Reste que, peut-être, les modèles actuels correspondent vraiment à un monde qui s’efface. Il y a toujours un risque lié au fait d’être un objet à la mode : on peut se démoder. Ce qui plait aujourd’hui peut être demain associé à une époque révolue à laquelle la clientèle future n’aura peut-être pas envie d’être associée. L’Urbanaut est un peu la matérialisation automobile des thèses du penseur allemand Hartmut Rosa, qui se demande si on peut suivre, indéfiniment, l’accélération de nos rythmes de vie. Il ne propose pas un simple ralentissement, qui n’aurait en lui-même aucun sens. Il évoque plutôt la possibilité d’un rapport au temps qui serait capable d’une adaptation permanente, une façon de mettre sa vie en phase avec le monde dans lequel cette vie se déploie. Il appelle ça la résonnance, quelque chose qui pourrait être compris comme ce qu’on appelle un accord, en musique : ce moment où on sent que deux notes, ou plus, vont bien ensemble. De toute évidence, nous ne sommes plus en phase avec nos propres rythmes de vie. Plus personne n’a de temps pour rien d’important.
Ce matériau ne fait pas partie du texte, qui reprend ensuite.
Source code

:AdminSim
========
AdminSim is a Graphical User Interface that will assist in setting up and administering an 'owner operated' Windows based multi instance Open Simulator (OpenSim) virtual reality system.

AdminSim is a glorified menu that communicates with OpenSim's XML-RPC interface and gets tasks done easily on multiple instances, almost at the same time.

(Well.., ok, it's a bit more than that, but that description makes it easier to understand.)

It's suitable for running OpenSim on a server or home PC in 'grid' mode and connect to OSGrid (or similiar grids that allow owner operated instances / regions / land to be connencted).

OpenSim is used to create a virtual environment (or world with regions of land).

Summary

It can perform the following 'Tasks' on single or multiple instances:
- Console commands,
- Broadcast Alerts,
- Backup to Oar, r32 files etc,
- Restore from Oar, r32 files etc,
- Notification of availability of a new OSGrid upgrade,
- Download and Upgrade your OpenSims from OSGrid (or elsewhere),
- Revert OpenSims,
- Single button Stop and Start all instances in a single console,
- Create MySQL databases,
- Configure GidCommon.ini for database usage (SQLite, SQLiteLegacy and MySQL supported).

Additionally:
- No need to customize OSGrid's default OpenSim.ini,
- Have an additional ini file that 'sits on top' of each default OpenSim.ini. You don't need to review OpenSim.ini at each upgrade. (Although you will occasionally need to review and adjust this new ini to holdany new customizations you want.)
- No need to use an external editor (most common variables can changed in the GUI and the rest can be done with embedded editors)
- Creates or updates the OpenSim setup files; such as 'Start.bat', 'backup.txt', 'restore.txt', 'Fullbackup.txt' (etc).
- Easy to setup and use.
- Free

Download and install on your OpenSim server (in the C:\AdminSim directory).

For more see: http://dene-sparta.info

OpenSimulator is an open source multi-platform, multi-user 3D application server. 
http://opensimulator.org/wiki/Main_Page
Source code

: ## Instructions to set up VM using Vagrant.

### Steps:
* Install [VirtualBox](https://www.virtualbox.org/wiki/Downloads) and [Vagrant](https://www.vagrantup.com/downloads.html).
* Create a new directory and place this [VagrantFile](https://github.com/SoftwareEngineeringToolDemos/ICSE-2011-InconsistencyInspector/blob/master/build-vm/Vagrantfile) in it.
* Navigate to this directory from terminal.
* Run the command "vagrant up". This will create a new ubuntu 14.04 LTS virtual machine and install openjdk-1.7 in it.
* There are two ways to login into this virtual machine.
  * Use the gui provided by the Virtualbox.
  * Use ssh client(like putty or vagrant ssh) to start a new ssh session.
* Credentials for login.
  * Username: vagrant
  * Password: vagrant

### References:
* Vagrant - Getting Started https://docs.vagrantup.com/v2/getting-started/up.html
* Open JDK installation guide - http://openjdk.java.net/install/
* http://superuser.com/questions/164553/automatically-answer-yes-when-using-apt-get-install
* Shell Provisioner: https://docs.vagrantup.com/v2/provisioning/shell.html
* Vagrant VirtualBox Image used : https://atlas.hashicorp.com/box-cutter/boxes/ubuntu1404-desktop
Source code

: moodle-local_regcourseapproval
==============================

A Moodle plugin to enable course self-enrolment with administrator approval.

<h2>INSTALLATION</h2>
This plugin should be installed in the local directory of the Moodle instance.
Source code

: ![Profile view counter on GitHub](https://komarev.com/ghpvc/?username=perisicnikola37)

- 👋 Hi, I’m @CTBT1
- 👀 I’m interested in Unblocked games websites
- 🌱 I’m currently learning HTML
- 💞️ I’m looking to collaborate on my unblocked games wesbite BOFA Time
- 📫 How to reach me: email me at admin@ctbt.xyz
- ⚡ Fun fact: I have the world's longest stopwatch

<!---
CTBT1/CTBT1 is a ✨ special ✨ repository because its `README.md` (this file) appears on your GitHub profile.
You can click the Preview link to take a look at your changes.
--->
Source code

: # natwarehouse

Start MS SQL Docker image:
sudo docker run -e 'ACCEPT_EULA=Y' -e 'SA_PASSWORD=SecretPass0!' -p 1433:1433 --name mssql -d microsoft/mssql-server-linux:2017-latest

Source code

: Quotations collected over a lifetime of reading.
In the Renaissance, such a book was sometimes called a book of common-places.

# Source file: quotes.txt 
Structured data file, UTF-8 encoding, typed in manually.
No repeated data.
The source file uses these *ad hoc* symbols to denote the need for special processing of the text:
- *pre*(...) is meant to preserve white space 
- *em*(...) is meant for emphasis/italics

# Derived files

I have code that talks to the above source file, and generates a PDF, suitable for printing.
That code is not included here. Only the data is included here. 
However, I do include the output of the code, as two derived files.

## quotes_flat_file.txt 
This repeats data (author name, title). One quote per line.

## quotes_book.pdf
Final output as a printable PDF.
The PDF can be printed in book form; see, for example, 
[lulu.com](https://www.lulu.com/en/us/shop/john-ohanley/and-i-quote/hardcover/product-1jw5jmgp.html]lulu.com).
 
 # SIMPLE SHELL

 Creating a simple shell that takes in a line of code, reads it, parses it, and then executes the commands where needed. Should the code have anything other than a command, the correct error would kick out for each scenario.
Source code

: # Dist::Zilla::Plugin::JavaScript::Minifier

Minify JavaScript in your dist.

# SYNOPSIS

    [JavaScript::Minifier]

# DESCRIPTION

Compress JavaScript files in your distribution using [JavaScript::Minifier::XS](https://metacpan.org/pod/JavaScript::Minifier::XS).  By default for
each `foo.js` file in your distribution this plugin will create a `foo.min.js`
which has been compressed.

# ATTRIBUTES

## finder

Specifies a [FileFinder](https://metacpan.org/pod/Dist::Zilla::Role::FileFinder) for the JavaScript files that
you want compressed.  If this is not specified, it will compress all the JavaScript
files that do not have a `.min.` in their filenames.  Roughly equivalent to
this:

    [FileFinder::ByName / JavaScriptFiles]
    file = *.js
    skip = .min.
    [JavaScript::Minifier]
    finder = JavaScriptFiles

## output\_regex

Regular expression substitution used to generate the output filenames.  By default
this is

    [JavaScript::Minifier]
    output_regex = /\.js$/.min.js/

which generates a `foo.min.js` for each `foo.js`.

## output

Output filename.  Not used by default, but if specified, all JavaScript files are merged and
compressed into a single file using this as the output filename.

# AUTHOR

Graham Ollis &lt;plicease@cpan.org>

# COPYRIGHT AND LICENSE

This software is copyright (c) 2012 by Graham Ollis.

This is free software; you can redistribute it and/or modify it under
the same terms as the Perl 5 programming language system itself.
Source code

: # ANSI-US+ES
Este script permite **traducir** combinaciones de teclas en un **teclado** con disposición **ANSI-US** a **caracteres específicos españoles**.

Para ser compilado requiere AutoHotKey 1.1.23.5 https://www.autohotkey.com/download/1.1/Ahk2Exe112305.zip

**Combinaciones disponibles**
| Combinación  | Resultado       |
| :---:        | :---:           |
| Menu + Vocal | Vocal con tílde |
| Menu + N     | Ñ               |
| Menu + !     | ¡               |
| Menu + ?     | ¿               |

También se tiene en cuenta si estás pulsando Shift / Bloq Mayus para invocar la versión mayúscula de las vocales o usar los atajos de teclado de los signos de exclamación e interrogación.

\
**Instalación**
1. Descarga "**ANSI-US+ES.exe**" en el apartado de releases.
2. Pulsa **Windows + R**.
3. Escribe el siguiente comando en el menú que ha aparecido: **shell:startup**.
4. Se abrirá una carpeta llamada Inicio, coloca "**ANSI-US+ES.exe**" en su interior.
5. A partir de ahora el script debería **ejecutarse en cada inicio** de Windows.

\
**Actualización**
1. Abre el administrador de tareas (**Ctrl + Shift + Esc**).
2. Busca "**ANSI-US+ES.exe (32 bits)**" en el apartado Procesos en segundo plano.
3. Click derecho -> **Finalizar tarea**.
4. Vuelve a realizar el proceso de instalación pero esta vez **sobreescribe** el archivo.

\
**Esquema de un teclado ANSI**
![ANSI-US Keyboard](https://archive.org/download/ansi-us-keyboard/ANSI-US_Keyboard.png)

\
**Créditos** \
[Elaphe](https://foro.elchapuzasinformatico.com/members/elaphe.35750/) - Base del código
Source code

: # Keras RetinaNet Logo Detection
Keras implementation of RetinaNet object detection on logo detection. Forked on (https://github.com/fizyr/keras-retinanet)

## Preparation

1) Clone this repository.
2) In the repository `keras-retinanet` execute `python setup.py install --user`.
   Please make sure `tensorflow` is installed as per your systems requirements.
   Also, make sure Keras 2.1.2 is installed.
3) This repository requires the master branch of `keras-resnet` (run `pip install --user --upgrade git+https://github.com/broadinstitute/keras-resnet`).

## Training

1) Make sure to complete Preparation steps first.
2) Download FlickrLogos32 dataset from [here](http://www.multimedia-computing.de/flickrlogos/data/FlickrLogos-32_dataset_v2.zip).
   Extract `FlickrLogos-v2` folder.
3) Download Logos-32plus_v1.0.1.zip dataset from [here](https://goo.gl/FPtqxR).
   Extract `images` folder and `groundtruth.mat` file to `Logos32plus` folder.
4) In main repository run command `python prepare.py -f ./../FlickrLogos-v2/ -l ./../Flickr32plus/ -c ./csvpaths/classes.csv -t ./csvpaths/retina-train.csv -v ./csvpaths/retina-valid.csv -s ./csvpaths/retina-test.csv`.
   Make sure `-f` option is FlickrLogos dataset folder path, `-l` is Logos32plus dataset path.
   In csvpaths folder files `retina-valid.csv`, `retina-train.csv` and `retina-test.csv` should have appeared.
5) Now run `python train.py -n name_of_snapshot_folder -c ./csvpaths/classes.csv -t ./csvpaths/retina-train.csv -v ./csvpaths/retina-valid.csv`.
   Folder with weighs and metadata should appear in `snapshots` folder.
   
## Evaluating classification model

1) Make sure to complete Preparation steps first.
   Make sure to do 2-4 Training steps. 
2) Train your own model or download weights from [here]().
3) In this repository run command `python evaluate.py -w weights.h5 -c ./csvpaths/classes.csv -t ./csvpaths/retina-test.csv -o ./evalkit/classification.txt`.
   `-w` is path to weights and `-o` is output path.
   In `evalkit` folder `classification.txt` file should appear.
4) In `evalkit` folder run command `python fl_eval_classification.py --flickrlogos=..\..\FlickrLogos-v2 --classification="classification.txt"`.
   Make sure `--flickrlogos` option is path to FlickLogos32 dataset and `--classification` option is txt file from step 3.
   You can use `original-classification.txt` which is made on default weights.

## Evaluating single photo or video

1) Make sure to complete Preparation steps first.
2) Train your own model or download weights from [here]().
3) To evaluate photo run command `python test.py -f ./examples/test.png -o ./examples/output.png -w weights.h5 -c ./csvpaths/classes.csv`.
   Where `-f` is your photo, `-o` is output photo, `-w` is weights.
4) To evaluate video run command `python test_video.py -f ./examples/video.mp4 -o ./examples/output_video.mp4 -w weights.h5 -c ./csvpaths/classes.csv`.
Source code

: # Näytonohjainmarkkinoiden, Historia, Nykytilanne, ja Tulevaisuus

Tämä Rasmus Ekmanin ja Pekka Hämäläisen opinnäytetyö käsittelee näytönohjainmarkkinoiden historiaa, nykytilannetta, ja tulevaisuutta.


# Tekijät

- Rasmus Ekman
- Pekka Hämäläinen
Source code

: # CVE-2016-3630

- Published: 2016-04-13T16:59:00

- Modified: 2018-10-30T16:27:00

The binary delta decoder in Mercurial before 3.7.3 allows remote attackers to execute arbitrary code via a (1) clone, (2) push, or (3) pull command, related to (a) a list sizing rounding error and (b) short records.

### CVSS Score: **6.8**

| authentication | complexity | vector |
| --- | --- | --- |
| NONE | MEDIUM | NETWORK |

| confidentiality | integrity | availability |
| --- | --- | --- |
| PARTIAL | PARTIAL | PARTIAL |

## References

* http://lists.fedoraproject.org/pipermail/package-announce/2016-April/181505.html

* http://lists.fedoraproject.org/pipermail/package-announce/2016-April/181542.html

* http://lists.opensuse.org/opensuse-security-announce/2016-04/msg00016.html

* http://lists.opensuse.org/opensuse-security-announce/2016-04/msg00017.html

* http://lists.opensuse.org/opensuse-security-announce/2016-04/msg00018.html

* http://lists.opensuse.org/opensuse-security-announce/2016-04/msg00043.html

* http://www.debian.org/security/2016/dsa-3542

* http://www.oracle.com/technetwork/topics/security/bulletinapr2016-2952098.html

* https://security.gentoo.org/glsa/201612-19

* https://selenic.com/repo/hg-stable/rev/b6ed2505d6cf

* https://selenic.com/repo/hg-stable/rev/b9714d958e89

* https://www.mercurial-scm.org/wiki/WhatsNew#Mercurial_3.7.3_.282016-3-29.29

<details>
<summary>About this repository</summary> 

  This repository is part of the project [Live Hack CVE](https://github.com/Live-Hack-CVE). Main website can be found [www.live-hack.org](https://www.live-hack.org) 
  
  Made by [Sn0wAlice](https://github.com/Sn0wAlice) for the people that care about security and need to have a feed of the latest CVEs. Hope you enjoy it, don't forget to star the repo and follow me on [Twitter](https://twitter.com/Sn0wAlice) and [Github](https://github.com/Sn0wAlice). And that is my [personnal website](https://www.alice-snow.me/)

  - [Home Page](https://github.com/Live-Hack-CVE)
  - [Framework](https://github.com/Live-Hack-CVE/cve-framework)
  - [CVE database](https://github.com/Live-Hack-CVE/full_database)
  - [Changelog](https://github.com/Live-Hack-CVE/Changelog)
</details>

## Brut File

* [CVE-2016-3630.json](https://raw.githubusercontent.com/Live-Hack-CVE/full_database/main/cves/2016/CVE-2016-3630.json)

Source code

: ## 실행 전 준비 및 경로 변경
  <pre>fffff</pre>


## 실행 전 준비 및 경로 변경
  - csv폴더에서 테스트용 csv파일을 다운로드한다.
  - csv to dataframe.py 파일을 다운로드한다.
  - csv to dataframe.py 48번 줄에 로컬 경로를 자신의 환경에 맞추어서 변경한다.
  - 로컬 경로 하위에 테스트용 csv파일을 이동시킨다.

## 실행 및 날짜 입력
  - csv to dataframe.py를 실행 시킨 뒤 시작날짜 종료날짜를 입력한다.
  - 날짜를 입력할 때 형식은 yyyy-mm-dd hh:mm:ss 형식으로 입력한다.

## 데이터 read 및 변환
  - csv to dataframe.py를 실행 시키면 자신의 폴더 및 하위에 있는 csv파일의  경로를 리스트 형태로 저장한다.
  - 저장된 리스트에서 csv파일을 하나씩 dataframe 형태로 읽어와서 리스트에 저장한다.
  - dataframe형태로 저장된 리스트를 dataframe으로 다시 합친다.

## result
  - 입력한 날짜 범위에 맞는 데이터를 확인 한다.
Et nos voitures contribuent au phénomènes au sens où elles ont fait de l’accélération leur principe essentiel, au risque d’être tout à fait déphasées par rapport à ce que peut être notre propre vitesse. L’Urbanaut est une forme de prise de conscience de ce déphasage, qui commence à apparaître pour ce qu’il est : un non sens, si on en fait un principe constant et univoque.

Alors, hors-sujet le concept Mini ? Pas si sûr. Il est possible que, dans l’époque qui est la nôtre, les choses étant ce qu’elles sont, ce soit la gamme actuelle de Mini qui deviennent peu à peu hors de propos. Il est possible aussi que, si on trouve le projet un peu niais, un peu dépassé, pas au goût du jour, cela indique moins un décalage entre ce monospace et son époque, qu’un manque de synchronisation entre nous, humains, et le monde dans lequel nous sommes.

La voiture du monde à venir est paradoxale. Et cette Mini nous aide à en prendre conscience. Ces automobiles, tout d’abord, ne nous emmènerons nulle part. On restera, prudemment, à distance, les observant de loin en se moquant un peu, histoire de bien montrer qu’on ne mange pas de ce pain là. Alors, le premier mouvement qu’on connaîtra en leur compagnie, c’est celui qu’elles nous imposerons. Un jour, ou l’autre, nous les regarderons de loin, un peu plus sérieusement, et nous nous dirons que, mine de rien, ce qui se tient en elles, c’est la promesse d’une vie nouvelle. Moins excitante, moins intense peut-être, mais peut-être plus juste, tout simplement. Ces voitures ne feront pas l’effort de venir vers nous. Un jour, quand l’heure sera venu, c’est nous qui nous déplacerons vers elles.